Segment Open
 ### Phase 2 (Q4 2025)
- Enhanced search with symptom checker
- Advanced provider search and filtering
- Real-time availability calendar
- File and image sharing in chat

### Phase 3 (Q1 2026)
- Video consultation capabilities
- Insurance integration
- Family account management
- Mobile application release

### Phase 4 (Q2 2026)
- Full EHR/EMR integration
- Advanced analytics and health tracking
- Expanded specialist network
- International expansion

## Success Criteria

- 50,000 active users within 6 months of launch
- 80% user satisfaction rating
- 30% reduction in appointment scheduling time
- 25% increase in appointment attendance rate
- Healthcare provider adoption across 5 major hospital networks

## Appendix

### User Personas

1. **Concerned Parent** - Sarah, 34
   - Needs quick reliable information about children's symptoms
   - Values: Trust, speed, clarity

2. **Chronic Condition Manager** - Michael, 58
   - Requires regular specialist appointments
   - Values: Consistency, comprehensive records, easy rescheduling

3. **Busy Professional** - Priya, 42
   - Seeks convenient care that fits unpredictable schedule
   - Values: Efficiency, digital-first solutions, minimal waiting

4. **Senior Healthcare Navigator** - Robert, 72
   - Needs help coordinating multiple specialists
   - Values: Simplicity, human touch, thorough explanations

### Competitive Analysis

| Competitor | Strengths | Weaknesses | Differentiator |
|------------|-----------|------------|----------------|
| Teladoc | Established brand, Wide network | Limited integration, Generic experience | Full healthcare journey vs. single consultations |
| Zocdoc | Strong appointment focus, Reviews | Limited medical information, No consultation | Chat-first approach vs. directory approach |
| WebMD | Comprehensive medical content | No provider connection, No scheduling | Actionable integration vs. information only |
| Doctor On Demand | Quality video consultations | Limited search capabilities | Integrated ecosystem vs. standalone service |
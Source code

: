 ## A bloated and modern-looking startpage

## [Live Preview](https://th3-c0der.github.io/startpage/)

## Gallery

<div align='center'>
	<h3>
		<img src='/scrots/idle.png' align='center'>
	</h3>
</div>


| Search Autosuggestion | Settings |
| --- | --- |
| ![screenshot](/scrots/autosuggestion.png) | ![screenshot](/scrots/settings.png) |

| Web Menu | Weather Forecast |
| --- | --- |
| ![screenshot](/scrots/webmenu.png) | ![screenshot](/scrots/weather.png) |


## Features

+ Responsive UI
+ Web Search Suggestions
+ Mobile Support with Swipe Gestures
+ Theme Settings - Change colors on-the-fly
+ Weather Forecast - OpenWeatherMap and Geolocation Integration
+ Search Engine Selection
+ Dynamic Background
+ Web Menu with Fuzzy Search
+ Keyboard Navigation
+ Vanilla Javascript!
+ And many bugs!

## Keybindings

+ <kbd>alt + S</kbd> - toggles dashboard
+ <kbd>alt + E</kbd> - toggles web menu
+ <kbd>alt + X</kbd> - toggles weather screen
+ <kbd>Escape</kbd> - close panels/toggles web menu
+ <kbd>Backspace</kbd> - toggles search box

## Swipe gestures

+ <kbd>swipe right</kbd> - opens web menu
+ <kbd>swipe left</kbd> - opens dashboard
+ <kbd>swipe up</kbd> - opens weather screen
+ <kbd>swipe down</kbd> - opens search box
Segment Closed
Exercise instructions :: Look over the entries for "screenshot", then copy every line that includes that string.

Reply ::
| ![screenshot](/scrots/autosuggestion.png) | ![screenshot](/scrots/settings.png) |
| ![screenshot](/scrots/webmenu.png) | ![screenshot](/scrots/weather.png) |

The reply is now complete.